● **About this exercise**: From the records that follow, copy every line in which "arXiv" appears.

Stored data entries
####################
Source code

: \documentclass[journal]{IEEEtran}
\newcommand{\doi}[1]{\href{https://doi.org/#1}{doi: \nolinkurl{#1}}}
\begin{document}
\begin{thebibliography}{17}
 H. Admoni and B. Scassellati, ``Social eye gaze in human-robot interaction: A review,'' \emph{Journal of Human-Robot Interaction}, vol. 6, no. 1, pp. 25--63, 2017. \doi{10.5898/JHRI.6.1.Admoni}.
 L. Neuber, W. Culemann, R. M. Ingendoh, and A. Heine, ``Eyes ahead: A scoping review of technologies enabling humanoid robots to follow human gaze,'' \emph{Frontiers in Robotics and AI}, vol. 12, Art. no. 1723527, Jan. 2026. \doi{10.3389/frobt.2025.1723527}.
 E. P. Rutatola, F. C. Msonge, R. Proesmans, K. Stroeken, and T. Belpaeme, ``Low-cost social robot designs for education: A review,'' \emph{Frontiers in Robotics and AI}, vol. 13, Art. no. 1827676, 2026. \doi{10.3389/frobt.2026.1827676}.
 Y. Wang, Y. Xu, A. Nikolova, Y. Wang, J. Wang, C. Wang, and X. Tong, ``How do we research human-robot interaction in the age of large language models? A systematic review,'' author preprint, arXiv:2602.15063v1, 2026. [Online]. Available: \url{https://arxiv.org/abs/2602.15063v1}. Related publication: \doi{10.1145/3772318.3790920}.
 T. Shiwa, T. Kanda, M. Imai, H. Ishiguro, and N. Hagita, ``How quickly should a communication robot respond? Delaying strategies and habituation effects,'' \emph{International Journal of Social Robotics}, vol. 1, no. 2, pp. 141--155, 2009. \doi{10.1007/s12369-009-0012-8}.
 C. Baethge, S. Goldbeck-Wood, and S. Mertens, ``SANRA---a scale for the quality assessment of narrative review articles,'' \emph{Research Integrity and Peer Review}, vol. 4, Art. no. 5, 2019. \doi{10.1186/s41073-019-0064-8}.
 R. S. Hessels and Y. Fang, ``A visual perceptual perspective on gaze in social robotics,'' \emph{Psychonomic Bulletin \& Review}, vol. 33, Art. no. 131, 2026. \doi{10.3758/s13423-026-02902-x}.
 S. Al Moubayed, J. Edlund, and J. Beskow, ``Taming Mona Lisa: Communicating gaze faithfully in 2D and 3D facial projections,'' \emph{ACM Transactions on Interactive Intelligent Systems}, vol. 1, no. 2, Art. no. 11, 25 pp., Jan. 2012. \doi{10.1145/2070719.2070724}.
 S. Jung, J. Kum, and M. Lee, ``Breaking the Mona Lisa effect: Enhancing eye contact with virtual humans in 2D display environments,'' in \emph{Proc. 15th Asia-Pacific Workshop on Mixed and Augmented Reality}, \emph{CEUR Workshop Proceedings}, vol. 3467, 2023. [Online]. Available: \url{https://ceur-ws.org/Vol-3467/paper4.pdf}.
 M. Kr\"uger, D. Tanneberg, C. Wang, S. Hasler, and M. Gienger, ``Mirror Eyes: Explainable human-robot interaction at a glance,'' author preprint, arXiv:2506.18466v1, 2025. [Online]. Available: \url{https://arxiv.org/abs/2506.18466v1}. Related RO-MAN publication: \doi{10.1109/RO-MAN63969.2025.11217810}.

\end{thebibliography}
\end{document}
####################
● **Your solution**:
 Y. Wang, Y. Xu, A. Nikolova, Y. Wang, J. Wang, C. Wang, and X. Tong, ``How do we research human-robot interaction in the age of large language models? A systematic review,'' author preprint, arXiv:2602.15063v1, 2026. [Online]. Available: \url{https://arxiv.org/abs/2602.15063v1}. Related publication: \doi{10.1145/3772318.3790920}.
 M. Kr\"uger, D. Tanneberg, C. Wang, S. Hasler, and M. Gienger, ``Mirror Eyes: Explainable human-robot interaction at a glance,'' author preprint, arXiv:2506.18466v1, 2025. [Online]. Available: \url{https://arxiv.org/abs/2506.18466v1}. Related RO-MAN publication: \doi{10.1109/RO-MAN63969.2025.11217810}.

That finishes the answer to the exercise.